How clean is the home?

One of the first things seniors may need to do less of is cleaning around the home. Washing floors, vacuuming, doing laundry, and keeping the kitchen in order may become too much for them to manage. When visiting during the holidays look around for signs that cleaning is no longer a priority and that may need help going forward. For example, is the kitchen sink full of uncleaned dishes? Are the bathrooms clean and sanitary? Is the trash can overflowing? All of these are signs that a normally tidy senior may not be as capable as they once were and that more help is needed.

Is clutter a problem?

A home that is cluttered is another sign to look for when visiting during the holidays. Piles of newspapers or magazines on the floor, furniture that impedes mobility, stairways stacked with items heading up or down, and rugs scattered around are all well-known risks to senior safety at home. With senior falls being one of the leading reasons for injuries and deaths, clutter can make life at home not only challenging but dangerous. For many seniors, it’s just hard to throw things away even when they have no use or value. If clutter is a problem, check out our blog “Healthy Senior Living: Fall Prevention and Response Strategies” for tips and ways to help.

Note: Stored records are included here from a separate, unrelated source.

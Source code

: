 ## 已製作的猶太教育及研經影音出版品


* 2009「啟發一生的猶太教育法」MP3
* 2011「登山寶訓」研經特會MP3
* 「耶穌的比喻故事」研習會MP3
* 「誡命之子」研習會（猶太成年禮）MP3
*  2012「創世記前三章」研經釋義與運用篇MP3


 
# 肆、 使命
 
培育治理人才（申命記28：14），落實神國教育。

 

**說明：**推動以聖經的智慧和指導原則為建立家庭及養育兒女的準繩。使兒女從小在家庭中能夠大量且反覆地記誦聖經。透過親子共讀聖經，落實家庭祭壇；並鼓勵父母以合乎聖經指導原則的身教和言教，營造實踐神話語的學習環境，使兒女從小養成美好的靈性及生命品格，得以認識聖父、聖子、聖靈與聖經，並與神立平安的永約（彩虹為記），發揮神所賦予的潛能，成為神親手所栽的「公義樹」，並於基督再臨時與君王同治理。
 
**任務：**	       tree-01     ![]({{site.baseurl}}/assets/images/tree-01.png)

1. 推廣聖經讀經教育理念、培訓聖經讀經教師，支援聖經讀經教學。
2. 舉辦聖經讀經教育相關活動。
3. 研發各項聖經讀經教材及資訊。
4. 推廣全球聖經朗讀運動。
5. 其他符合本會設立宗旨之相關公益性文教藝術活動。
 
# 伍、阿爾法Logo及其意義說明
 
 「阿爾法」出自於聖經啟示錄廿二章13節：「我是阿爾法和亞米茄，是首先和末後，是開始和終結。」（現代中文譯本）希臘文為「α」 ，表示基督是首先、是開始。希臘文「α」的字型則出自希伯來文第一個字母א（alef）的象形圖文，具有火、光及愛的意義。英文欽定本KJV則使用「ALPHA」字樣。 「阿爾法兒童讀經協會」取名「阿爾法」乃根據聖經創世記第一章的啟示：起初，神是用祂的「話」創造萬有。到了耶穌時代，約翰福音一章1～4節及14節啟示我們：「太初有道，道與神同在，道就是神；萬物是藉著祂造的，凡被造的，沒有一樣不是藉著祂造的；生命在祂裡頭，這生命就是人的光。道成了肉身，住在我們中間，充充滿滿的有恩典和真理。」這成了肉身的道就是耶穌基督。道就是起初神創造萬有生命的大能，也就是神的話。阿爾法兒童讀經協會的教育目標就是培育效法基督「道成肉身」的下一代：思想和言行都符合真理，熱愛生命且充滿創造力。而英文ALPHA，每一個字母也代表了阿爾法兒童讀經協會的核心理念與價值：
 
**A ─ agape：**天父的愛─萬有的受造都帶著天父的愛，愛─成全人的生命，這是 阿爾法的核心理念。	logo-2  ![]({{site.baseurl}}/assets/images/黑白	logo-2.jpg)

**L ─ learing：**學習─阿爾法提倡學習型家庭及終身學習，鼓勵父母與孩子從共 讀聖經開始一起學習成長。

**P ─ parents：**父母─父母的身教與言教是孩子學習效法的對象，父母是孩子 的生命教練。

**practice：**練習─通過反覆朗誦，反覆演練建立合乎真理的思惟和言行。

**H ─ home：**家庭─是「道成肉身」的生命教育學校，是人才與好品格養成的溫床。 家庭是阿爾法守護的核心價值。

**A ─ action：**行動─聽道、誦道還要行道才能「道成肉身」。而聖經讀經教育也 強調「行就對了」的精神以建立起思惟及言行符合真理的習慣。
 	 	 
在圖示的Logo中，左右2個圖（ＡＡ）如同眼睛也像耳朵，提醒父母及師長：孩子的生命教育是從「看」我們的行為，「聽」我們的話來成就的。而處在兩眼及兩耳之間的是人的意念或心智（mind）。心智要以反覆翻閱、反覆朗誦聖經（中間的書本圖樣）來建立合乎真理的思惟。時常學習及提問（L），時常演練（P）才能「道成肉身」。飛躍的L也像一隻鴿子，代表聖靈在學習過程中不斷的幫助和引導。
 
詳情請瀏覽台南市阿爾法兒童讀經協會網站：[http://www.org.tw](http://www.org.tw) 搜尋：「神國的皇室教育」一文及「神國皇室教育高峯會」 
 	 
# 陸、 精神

Is personal hygiene slipping?

Health and good personal hygiene go hand-in-hand so when visiting during the holidays if you notice a loved one hasn’t bathed, isn’t brushing their teeth or is wearing dirty clothes it’s a flag that there is a deeper problem. Seniors who do not have a walk-in shower may simply be afraid to tackle the tub or maybe they have arthritis that makes simple tasks like brushing their teeth difficult or even painful. Keeping up with laundry is another potential problem especially when seniors must carry loads up and down stairs making it risky and for some impossible. But poor personal hygiene may also signal mental health problems like those described in the article, “Poor Personal Hygiene in the Elderly.”

Are there problems with memory?

For those who visit often, memory problems may not be readily apparent, but when visiting during the holidays after time away, memory loss is often much easier to spot. First of all, did your loved one recognize you instantly or did it take a few seconds or even a reminder? When conversing do they seem engaged and do they actively participate or do they only react when pressed? Are they themselves or do they seem removed from the present situation or even sad or confused? All may be signs that memory is fading and while a little forgetfulness is normal, memory loss such as with dementia is not and should be addressed by a physician. Learn more about memory loss in our blog, “The Cognitive Changes in Older Adults You Should Watch For.”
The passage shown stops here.